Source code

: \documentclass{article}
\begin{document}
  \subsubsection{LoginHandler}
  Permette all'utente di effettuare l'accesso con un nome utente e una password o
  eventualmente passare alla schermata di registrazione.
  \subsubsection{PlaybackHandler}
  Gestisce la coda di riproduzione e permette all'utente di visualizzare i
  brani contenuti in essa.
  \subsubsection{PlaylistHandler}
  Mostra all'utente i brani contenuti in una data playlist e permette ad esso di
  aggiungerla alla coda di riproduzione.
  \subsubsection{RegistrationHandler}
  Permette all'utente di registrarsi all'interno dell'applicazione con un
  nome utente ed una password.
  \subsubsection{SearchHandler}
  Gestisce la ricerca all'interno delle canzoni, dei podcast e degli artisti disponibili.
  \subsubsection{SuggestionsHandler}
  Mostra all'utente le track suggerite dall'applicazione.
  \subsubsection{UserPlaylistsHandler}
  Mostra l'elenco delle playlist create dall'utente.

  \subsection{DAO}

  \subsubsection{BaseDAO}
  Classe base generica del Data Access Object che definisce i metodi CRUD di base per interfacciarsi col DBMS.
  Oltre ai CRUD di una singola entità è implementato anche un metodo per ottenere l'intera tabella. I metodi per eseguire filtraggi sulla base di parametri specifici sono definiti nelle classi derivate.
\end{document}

### Exercise aim
Gather up every line from the listing above in which the word "utente" occurs.

### Completed exercise
  Permette all'utente di effettuare l'accesso con un nome utente e una password o
  Gestisce la coda di riproduzione e permette all'utente di visualizzare i
  Mostra all'utente i brani contenuti in una data playlist e permette ad esso di
  Permette all'utente di registrarsi all'interno dell'applicazione con un
  nome utente ed una password.
  Mostra all'utente le track suggerite dall'applicazione.
  Mostra l'elenco delle playlist create dall'utente.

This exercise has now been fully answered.